**EXERCISE INSTRUCTIONS**
Starting at the line that contains "b. Rephrase the issues:\\" and ending at the line that contains "outcome. The commercially", the lines below are to be given again exactly, with nothing added.

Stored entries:
'''

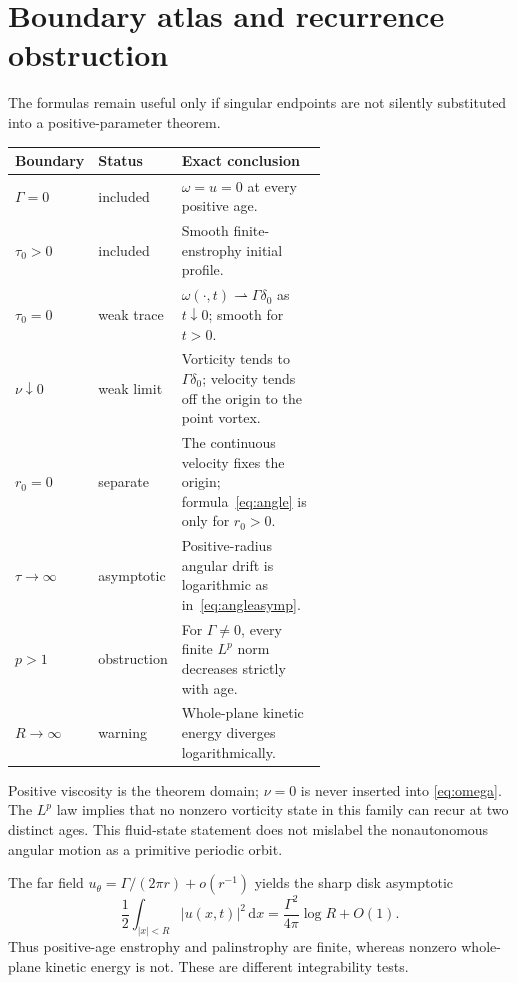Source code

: \documentclass[10pt]{article}
\newcommand{\dd}{\,\mathrm d}
\begin{document}
\section{Boundary atlas and recurrence obstruction}
The formulas remain useful only if singular endpoints are not silently
substituted into a positive-parameter theorem.
\begin{center}
\small
\begin{tabular}{@{}llp{0.62\linewidth}@{}}
\toprule
Boundary & Status & Exact conclusion \\
\midrule
$\Gamma=0$ & included & $\omega=u=0$ at every positive age. \\
$\tau_0>0$ & included & Smooth finite-enstrophy initial profile. \\
$\tau_0=0$ & weak trace & $\omega(\cdot,t)\rightharpoonup\Gamma\delta_0$ as $t\downarrow0$; smooth for $t>0$. \\
$\nu\downarrow0$ & weak limit & Vorticity tends to $\Gamma\delta_0$; velocity tends off the origin to the point vortex. \\
$r_0=0$ & separate & The continuous velocity fixes the origin; formula~\eqref{eq:angle} is only for $r_0>0$. \\
$\tau\to\infty$ & asymptotic & Positive-radius angular drift is logarithmic as in~\eqref{eq:angleasymp}. \\
$p>1$ & obstruction & For $\Gamma\ne0$, every finite $L^p$ norm decreases strictly with age. \\
$R\to\infty$ & warning & Whole-plane kinetic energy diverges logarithmically. \\
\bottomrule
\end{tabular}
\end{center}
Positive viscosity is the theorem domain; $\nu=0$ is never inserted into
\eqref{eq:omega}.  The $L^p$ law implies that no nonzero vorticity state in
this family can recur at two distinct ages.  This fluid-state statement does
not mislabel the nonautonomous angular motion as a primitive periodic orbit.

The far field $u_\theta=\Gamma/(2\pi r)+o(r^{-1})$ yields the sharp disk
asymptotic
\begin{equation}\label{eq:energy}
 \frac12\int_{|x|<R}|u(x,t)|^2\dd x
 =\frac{\Gamma^2}{4\pi}\log R+O(1).
\end{equation}
Thus positive-age enstrophy and palinstrophy are finite, whereas nonzero
whole-plane kinetic energy is not.  These are different integrability tests.
\fi
\end{document}
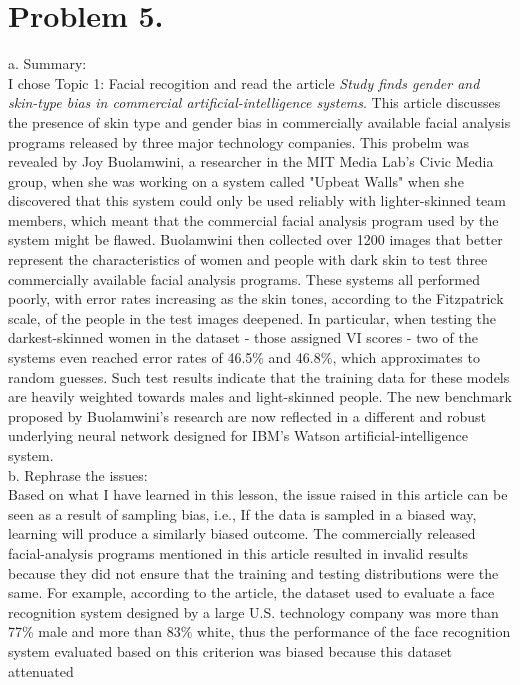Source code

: \documentclass{article}
\begin{document}
    \section*{Problem 5.}
    a. Summary:\\
    I chose Topic 1: Facial recogition and read the article \textit{Study finds gender and skin-type bias in 
    commercial artificial-intelligence systems}. This article discusses the presence of skin type and gender 
    bias in commercially available facial analysis programs released by three major technology companies. 
    This probelm was revealed by Joy Buolamwini, a researcher in the MIT Media Lab's Civic Media 
    group, when she was working on a system called "Upbeat Walls" when she discovered that this system 
    could only be used reliably with lighter-skinned team members, which meant that the commercial facial 
    analysis program used by the system might be flawed. Buolamwini then collected over 1200 images that 
    better represent the characteristics of women and people with dark skin to test three commercially 
    available facial analysis programs. These systems all performed poorly, with error rates increasing as the 
    skin tones, according to the Fitzpatrick scale, of the people in the test images deepened. In particular, 
    when testing the darkest-skinned women in the dataset - those assigned VI scores - two of the systems even 
    reached error rates of 46.5\% and 46.8\%, which approximates to random guesses. Such test results indicate 
    that the training data for these models are heavily weighted towards males and light-skinned people. The 
    new benchmark proposed by Buolamwini's research are now reflected in a different and robust underlying 
    neural network designed for IBM's Watson artificial-intelligence system.\\
    b. Rephrase the issues:\\
    Based on what I have learned in this lesson, the issue raised in this article can be seen as a result 
    of sampling bias, i.e., If the data is sampled in a biased way, learning will produce a similarly biased 
    outcome. The commercially released facial-analysis programs mentioned in this article resulted in 
    invalid results because they did not ensure that the training and testing distributions were the same. For 
    example, according to the article, the dataset used to evaluate a face recognition system designed by a 
    large U.S. technology company was more than 77\% male and more than 83\% white, thus the performance of the 
    face recognition system evaluated based on this criterion was biased because this dataset attenuated 
\end{document}
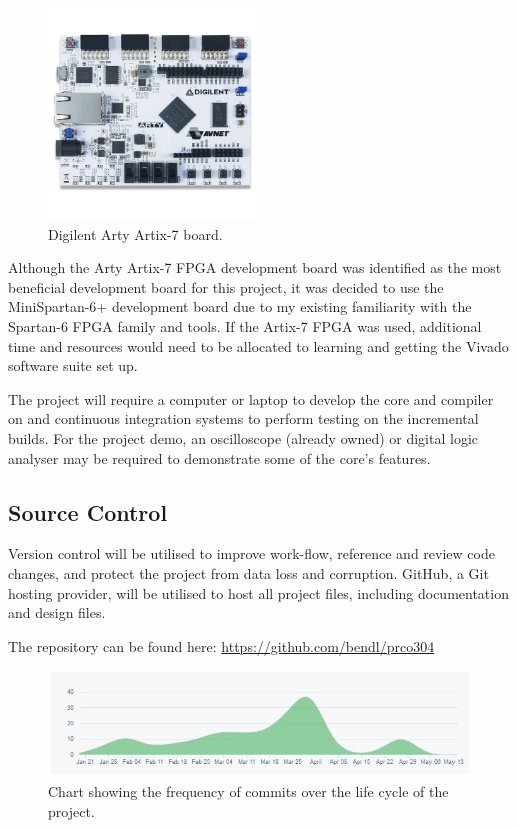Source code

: \documentclass[11pt,a4paper]{report}
\begin{document}
\begin{enumerate}
{\begin{figure}[H]
\centering
     \includegraphics[width=0.5\textwidth]{arty}
      \caption{Digilent Arty Artix-7 board.}
       \label{fig:res:arty}
\end{figure}
}
\end{enumerate}

Although the Arty Artix-7 FPGA development board was identified as the most beneficial development board for this project, it was decided to use the MiniSpartan-6+ development board due to my existing familiarity with the Spartan-6 FPGA family and tools. If the Artix-7 FPGA was used, additional time and resources would need to be allocated to learning and getting the Vivado software suite set up.

The project will require a computer or laptop to develop the core and compiler on and continuous integration systems to perform testing on the incremental builds. For the project demo, an oscilloscope (already owned) or digital logic analyser may be required to demonstrate some of the core's features.

\subsection{Source Control}
Version control will be utilised to improve work-flow, reference and review code changes, and protect the project from data loss and corruption. GitHub, a Git hosting provider, will be utilised to host all project files, including documentation and design files.

The repository can be found here: \href{https://github.com/bendl/prco304}{https://github.com/bendl/prco304}

\begin{figure}[H]
\centering
\includegraphics[scale=0.7]{github}
\caption{Chart showing the frequency of commits over the life cycle of the project.}
\end{figure}
\end{document}

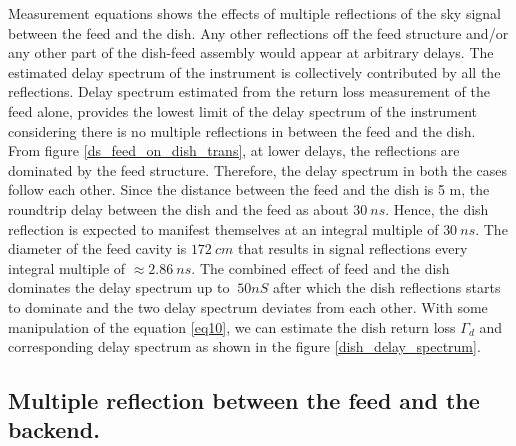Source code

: \documentclass[twocolumn]{emulateapj}
\begin{document}
    Measurement equations shows the effects of multiple reflections of the sky
    signal between the feed and the dish. Any other reflections off the feed
    structure and/or any other part of the dish-feed assembly would appear at
    arbitrary delays. The estimated delay spectrum of the instrument is
    collectively contributed by all the reflections. Delay spectrum estimated from
    the return loss measurement of the feed alone,  provides the lowest limit of
    the delay spectrum of the instrument considering there is no multiple
    reflections in between the feed and the dish.  From figure
    \ref{ds_feed_on_dish_trans}, at lower delays, the reflections are dominated by
    the feed structure. Therefore, the delay spectrum in both the cases follow each
    other. Since the distance between the feed and the dish is 5 m, the roundtrip
    delay between the dish and the feed as about $30~ns$. Hence, the dish
    reflection is expected to manifest themselves at an integral multiple of
    $30~ns$. The diameter of the feed cavity is $172~cm$  that results in signal
    reflections every integral multiple of $\approx2.86~ns$. The combined effect of
    feed and the dish dominates the delay spectrum up to $\> 50nS$ after which the
    dish reflections starts to dominate and the two delay spectrum deviates from
    each other. With some manipulation of the equation \ref{eq10}, we can estimate
    the dish return loss $\Gamma_{d}$ and corresponding delay spectrum as shown in
    the figure \ref{dish_delay_spectrum}.
    
    \subsection{Multiple reflection between the feed and the backend.}
    
\end{document}
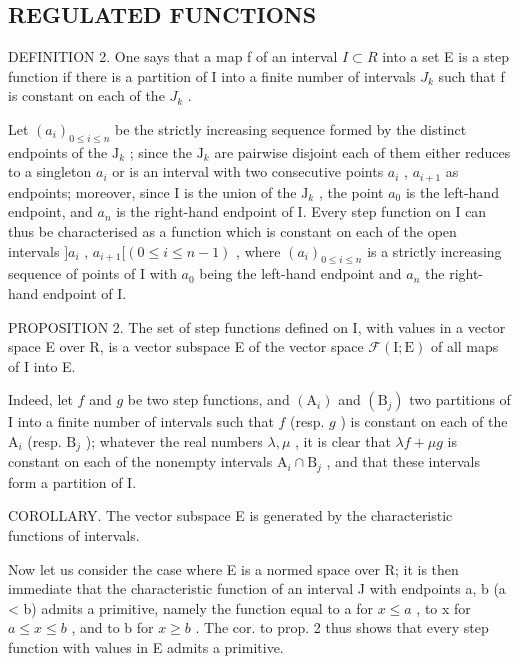 \subsection{REGULATED FUNCTIONS}

DEFINITION 2. One says that a map f of an interval \(I \subset R\) into a set E is a step function if there is a partition of I into a finite number of intervals \(J_{k}\) such that f is constant on each of the \(J_{k}\) .

Let \((a_{i})_{0\leqslant i\leqslant n}\) be the strictly increasing sequence formed by the distinct endpoints of the \(\mathrm{J}_k\) ; since the \(\mathrm{J}_k\) are pairwise disjoint each of them either reduces to a singleton \(a_{i}\) or is an interval with two consecutive points \(a_{i}\) , \(a_{i + 1}\) as endpoints; moreover, since I is the union of the \(\mathrm{J}_k\) , the point \(a_0\) is the left-hand endpoint, and \(a_{n}\) is the right-hand endpoint of I. Every step function on I can thus be characterised as a function which is constant on each of the open intervals \(]a_{i}\) , \(a_{i+1}[ (0 \leqslant i \leqslant n-1)\) , where \((a_{i})_{0 \leqslant i \leqslant n}\) is a strictly increasing sequence of points of I with \(a_{0}\) being the left-hand endpoint and \(a_{n}\) the right-hand endpoint of I.

PROPOSITION 2. The set of step functions defined on I, with values in a vector space E over R, is a vector subspace E of the vector space \(\mathcal{F}(\mathrm{I};\mathrm{E})\) of all maps of I into E.

Indeed, let \(f\) and \(g\) be two step functions, and \((\mathrm{A}_i)\) and \((\mathrm{B}_j)\) two partitions of I into a finite number of intervals such that \(f\) (resp. \(g\) ) is constant on each of the \(\mathrm{A}_i\) (resp. \(\mathrm{B}_j\) ); whatever the real numbers \(\lambda, \mu\) , it is clear that \(\lambda f + \mu g\) is constant on each of the nonempty intervals \(\mathrm{A}_i \cap \mathrm{B}_j\) , and that these intervals form a partition of I.

COROLLARY. The vector subspace E is generated by the characteristic functions of intervals.

Now let us consider the case where E is a normed space over R; it is then immediate that the characteristic function of an interval J with endpoints a, b (a \textless{} b) admits a primitive, namely the function equal to a for \(x \leqslant a\) , to x for \(a \leqslant x \leqslant b\) , and to b for \(x \geqslant b\) . The cor. to prop. 2 thus shows that every step function with values in E admits a primitive.

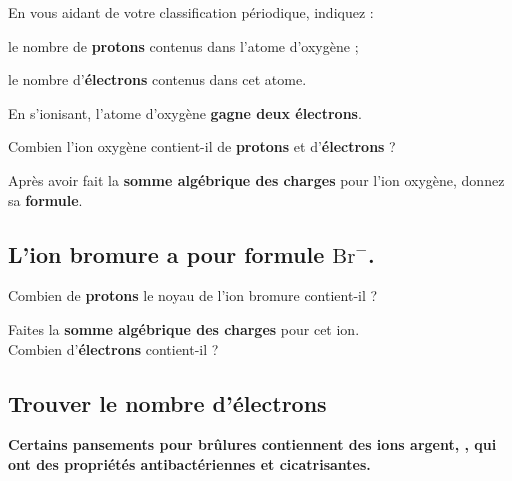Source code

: \documentclass[a4paper,12pt]{article}
\begin{document}
\begin{compactitem}
  \item En vous aidant de votre classification périodique, indiquez :
  \begin{compactitem}
    \item le nombre de \textbf{protons} contenus dans l’atome d’oxygène ;
    \item le nombre d’\textbf{électrons} contenus dans cet atome.
  \end{compactitem}

  \item En s’ionisant, l’atome d’oxygène \textbf{gagne deux électrons}.
  \begin{compactitem}
    \item Combien l’ion oxygène contient-il de \textbf{protons} et d’\textbf{électrons} ?
    \item Après avoir fait la \textbf{somme algébrique des charges} pour l’ion oxygène, donnez sa \textbf{formule}.
  \end{compactitem}
\end{compactitem}

\subsection*{L’ion bromure a pour formule $\mathrm{Br}^-$.}

\begin{compactitem}
  \item Combien de \textbf{protons} le noyau de l’ion bromure contient-il ?
  \item Faites la \textbf{somme algébrique des charges} pour cet ion.\\
  Combien d’\textbf{électrons} contient-il ?
\end{compactitem}

\subsection*{Trouver le nombre d'électrons}

\textbf{Certains pansements pour brûlures contiennent des ions argent, , qui ont des propriétés antibactériennes et cicatrisantes.}
\end{document}
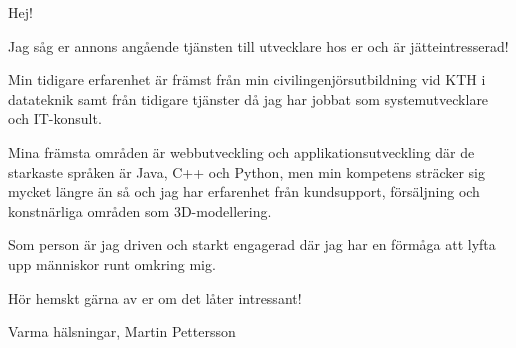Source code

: \documentclass[11pt,stdletter,orderfromtodate,sigleft]{newlfm}
\begin{document}
\begin{newlfm}

Hej!

Jag såg er annons angående tjänsten till utvecklare hos er och är jätteintresserad!

Min tidigare erfarenhet är främst från min civilingenjörsutbildning vid KTH i datateknik samt från tidigare tjänster då jag har jobbat som systemutvecklare och IT-konsult. 

Mina främsta områden är webbutveckling och applikationsutveckling där de starkaste språken är Java, C++ och Python, men min kompetens sträcker sig mycket längre än så och jag har erfarenhet från kundsupport, försäljning och konstnärliga områden som 3D-modellering.

Som person är jag driven och starkt engagerad där jag har en förmåga att lyfta upp människor runt omkring mig.

Hör hemskt gärna av er om det låter intressant!

Varma hälsningar,
Martin Pettersson

\end{newlfm}
\end{document}
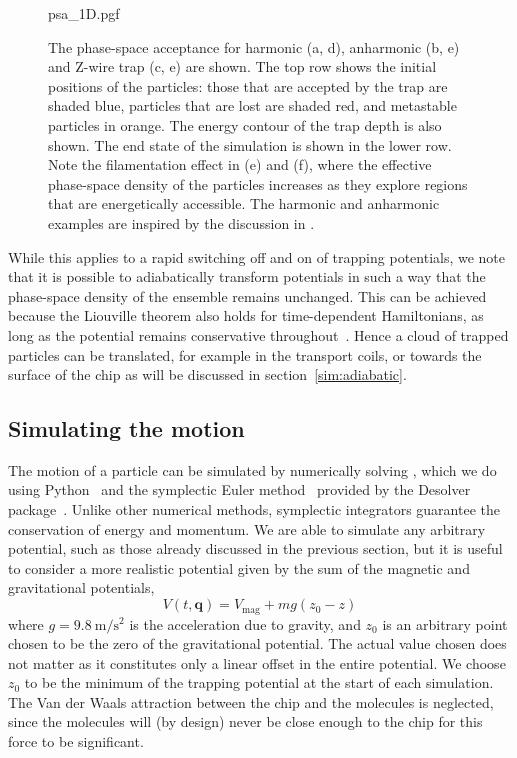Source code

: \begin{figure}[htb]
  \centering
  {psa_1D.pgf}
  \caption{
    The phase-space acceptance for harmonic (a, d), anharmonic (b, e) and
    Z-wire trap (c, e) are shown. The top row shows the initial positions of
    the particles: those that are accepted by the trap are shaded blue,
    particles that are lost are shaded red, and metastable particles in orange.
    The energy contour of the trap depth is also shown. The end state of the
    simulation is shown in the lower row. Note the filamentation effect in (e)
    and (f), where the effective phase-space density of the particles increases
    as they explore regions that are energetically accessible. The harmonic and
    anharmonic examples are inspired by the discussion in
    .
  }
  \label{sim:fig:psaeg}
\end{figure}

While this applies to a rapid switching off and on of trapping potentials, we
note that it is possible to adiabatically transform potentials in such a way
that the phase-space density of the ensemble remains unchanged. This can be
achieved because the Liouville theorem also holds for time-dependent
Hamiltonians, as long as the potential remains conservative
throughout~\cite{Hand1998, Lichtenberg1969}. Hence a cloud of trapped particles
can be translated, for example in the transport coils, or towards the surface
of the chip as will be discussed in section~\ref{sim:adiabatic}.

\subsection{Simulating the motion}
\label{sim:motion:simmethods}

The motion of a particle can be simulated by numerically solving
, which we do using Python~\cite{python} and the
symplectic Euler method~\cite{Hairer2015, doi:10.1119/1.2034523} provided by
the Desolver package~\cite{desolver}. Unlike other numerical methods,
symplectic integrators guarantee the conservation of energy and momentum.
We are able to simulate any arbitrary potential, such as those already
discussed in the previous section, but it is useful to consider a more
realistic potential given by the sum of the magnetic and gravitational
potentials,
%
\begin{equation}
  V(t, \mathbf{q}) = V_\text{mag} + mg(z_0-z)
\end{equation}
where $g=\SI{9.8}{\meter\per\second\squared}$ is the acceleration due to
gravity, and $z_0$ is an arbitrary point chosen to be the zero of the
gravitational potential. The actual value chosen does not matter as it
constitutes only a linear offset in the entire potential. We choose
$z_0$ to be the minimum of the trapping potential at the start of each
simulation.
%
The Van der Waals attraction between the chip and the molecules is neglected,
since the molecules will (by design) never be close enough to the chip for this
force to be significant.

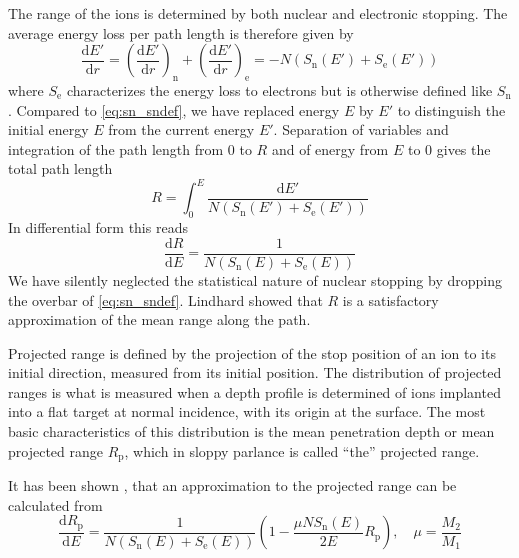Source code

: The range of the ions is determined by both nuclear and electronic stopping. The average energy loss per path length is therefore given by
%
\begin{equation}
    \frac{ \mathrm{d} E' }{ \mathrm{d} r } =
        \left( \frac{ \mathrm{d} E' }{ \mathrm{d} r } \right)_\mathrm{n} +
        \left( \frac{ \mathrm{d} E' }{ \mathrm{d} r } \right)_\mathrm{e} =
        - N (S_\mathrm{n}(E') + S_\mathrm{e}(E'))
\end{equation}
%
where $S_\mathrm{e}$ characterizes the energy loss to electrons but is otherwise defined like $S_\mathrm{n}$. Compared to \cref{eq:sn_sndef}, we have replaced energy $E$ by $E'$ to distinguish the initial energy $E$ from the current energy $E'$. Separation of variables and integration of the path length from $0$ to $R$ and of energy from $E$ to $0$ gives the total path length
%
\begin{equation}
    \label{eq:sn_range}
    R = \int_0^E \frac{ \mathrm{d} E' }{ N (S_\mathrm{n}(E') + S_\mathrm{e}(E'))}
\end{equation}
%
In differential form this reads
%
\begin{equation}
    \label{eq:sn_range_differential}
    \frac{ \mathrm{d} R }{ \mathrm{d} E } =
        \frac{ 1 }{ N (S_\mathrm{n}(E) + S_\mathrm{e}(E))}
\end{equation}
%
We have silently neglected the statistical nature of nuclear stopping by dropping the overbar of \cref{eq:sn_sndef}. Lindhard \cite{Lin63} showed that $R$ is a satisfactory approximation of the mean range along the path.

Projected range is defined by the projection of the stop position of an ion to its initial direction, measured from its initial position. The distribution of projected ranges is what is measured when a depth profile is determined of ions implanted into a flat target at normal incidence, with its origin at the surface. The most basic characteristics of this distribution is the mean penetration depth or mean projected range $R_\mathrm{p}$, which in sloppy parlance is called ``the'' projected range.

It has been shown \cite{Bie82,Ash91}, that an approximation to the projected range can be calculated from
%
\begin{equation}
    \label{eq:sn_rp_differential}
    \frac{ \mathrm{d} R_\mathrm{p} }{ \mathrm{d} E } =
        \frac{ 1 }{ N (S_\mathrm{n}(E) + S_\mathrm{e}(E))}
        \left( 1 - \frac{ \mu N S_\mathrm{n}(E) }{ 2 E } R_\mathrm{p} \right),
        \quad \mu = \frac{ M_2 }{ M_1 }
\end{equation}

'''

**YOUR RESPONSE**
    b. Rephrase the issues:\\
    Based on what I have learned in this lesson, the issue raised in this article can be seen as a result 
    of sampling bias, i.e., If the data is sampled in a biased way, learning will produce a similarly biased 
    outcome. The commercially released facial-analysis programs mentioned in this article resulted in 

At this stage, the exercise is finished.